Texas Blizzard exacerbates global chip shortage

“the severe weather that hit most parts of the United States has caused some semiconductor companies to idle their production capacity. The Blizzard is expected to aggravate the global chip shortage, and has prompted some automobile manufacturers to reduce the production of some factories.” On February 17 local time, the Wall Street Journal published an article entitled “Texas winter storm hit chip manufacturers, aggravating the supply dilemma”.


The article said the blackout caused by the snowstorm prompted local officials to ask local companies to reduce operations to minimize demand for the region’s power grid. Several high-tech manufacturers around Austin, the state capital, have responded to requests from local energy suppliers to reduce or close operations one after another.
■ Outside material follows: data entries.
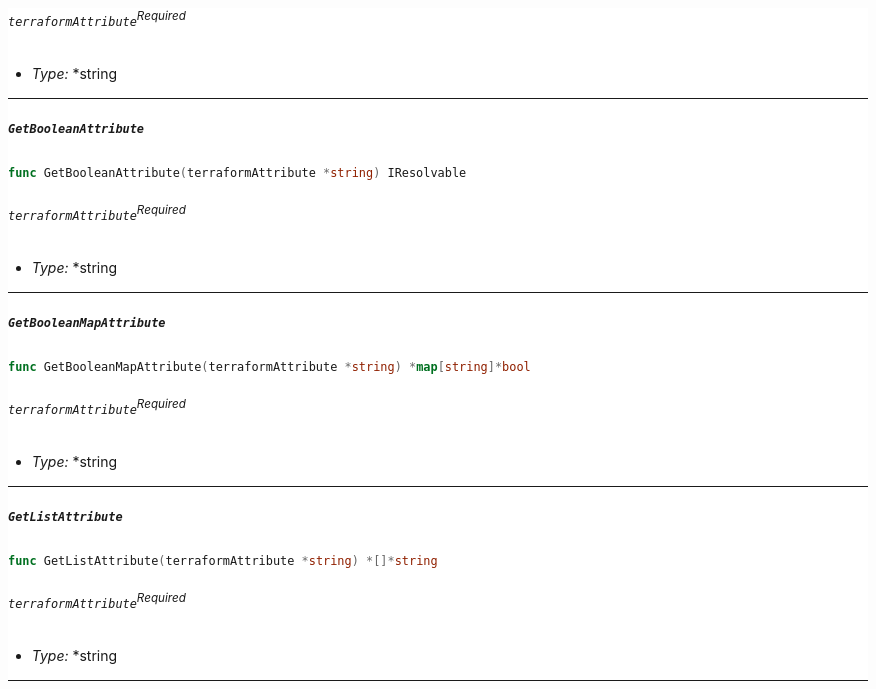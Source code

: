###### `terraformAttribute`<sup>Required</sup> <a name="terraformAttribute" id="@cdktf/provider-azurerm.virtualHubBgpConnection.VirtualHubBgpConnection.getAnyMapAttribute.parameter.terraformAttribute"></a>

- *Type:* *string

---

##### `GetBooleanAttribute` <a name="GetBooleanAttribute" id="@cdktf/provider-azurerm.virtualHubBgpConnection.VirtualHubBgpConnection.getBooleanAttribute"></a>

```go
func GetBooleanAttribute(terraformAttribute *string) IResolvable
```

###### `terraformAttribute`<sup>Required</sup> <a name="terraformAttribute" id="@cdktf/provider-azurerm.virtualHubBgpConnection.VirtualHubBgpConnection.getBooleanAttribute.parameter.terraformAttribute"></a>

- *Type:* *string

---

##### `GetBooleanMapAttribute` <a name="GetBooleanMapAttribute" id="@cdktf/provider-azurerm.virtualHubBgpConnection.VirtualHubBgpConnection.getBooleanMapAttribute"></a>

```go
func GetBooleanMapAttribute(terraformAttribute *string) *map[string]*bool
```

###### `terraformAttribute`<sup>Required</sup> <a name="terraformAttribute" id="@cdktf/provider-azurerm.virtualHubBgpConnection.VirtualHubBgpConnection.getBooleanMapAttribute.parameter.terraformAttribute"></a>

- *Type:* *string

---

##### `GetListAttribute` <a name="GetListAttribute" id="@cdktf/provider-azurerm.virtualHubBgpConnection.VirtualHubBgpConnection.getListAttribute"></a>

```go
func GetListAttribute(terraformAttribute *string) *[]*string
```

###### `terraformAttribute`<sup>Required</sup> <a name="terraformAttribute" id="@cdktf/provider-azurerm.virtualHubBgpConnection.VirtualHubBgpConnection.getListAttribute.parameter.terraformAttribute"></a>

- *Type:* *string

---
For example, a spokesman for South Korea’s Samsung Electronics, one of the world’s largest chipmakers, said on Tuesday that the local government asked Samsung to close its two factories in Austin, Texas. Samsung hopes to resume production as soon as possible. At present, the factory is still waiting for the local power supplier to inform it to resume production.


Analysts at Citibank said the Austin plant, which accounts for about 28% of Samsung’s total capacity, is Samsung’s manufacturing center. Earlier, Samsung was considering a $17 billion plan to expand its business in Austin or other parts of the United States.


Snowstorms in Texas exacerbate the lack of “core” situation, and the world’s first quarter auto production may be less than 700000


NXP semiconductors NV, a Dutch chip company, and Infineon Technologies AG, a German semiconductor manufacturer, are two major suppliers to the automotive industry, the article said. Among them, in the fourth quarter of last year, NXP’s auto sales reached US $1.19 billion, accounting for about half of the total revenue.

Texas Blizzard exacerbates global chip shortage

On Wednesday, NXP said it had to cut production at two plants in Austin and that “NXP will inform affected customers directly of the possibility of supply disruption.” The company said. According to regulatory documents, as of 2019, NXP’s Austin plant accounted for about 30% of the company’s total plant area.


Infineon, another auto chip supplier, also said it closed its factory in Austin on the 16th after authorities said it would cut off power supply.


Analysts at Citigroup point out that the plant, which mainly produces memory chips vital to the automotive and industrial markets, accounted for about 5% of Infineon’s revenue last year.


The closure comes as many global automakers, including Volkswagen, Ford and general motors, have been forced to cut production because of a global shortage of chips.


According to the forecast of IHS Markit Ltd, a research group, this shortage is expected to reduce the output of the global automobile industry by 700000 vehicles in the first three months of 2021.


The “Forbes” news network pointed out that the extent of extreme weather damage may be far more than that. Restarting these Fabs is not just a matter of recharging.


“The manufacturing process of semiconductor chips is very complex, there are hundreds of steps, almost all of which require precise control of the operating temperature. Manufacturing tools have to stabilize, and it takes time to restart. It will be challenging to avoid some production losses in the process. ” The report said.


In addition, the financial times also pointed out that due to the scale and complexity of the chip business, even a short time to close the factory will cause millions of dollars in losses. And the reduction of chip production will make the global lack of “core” even worse.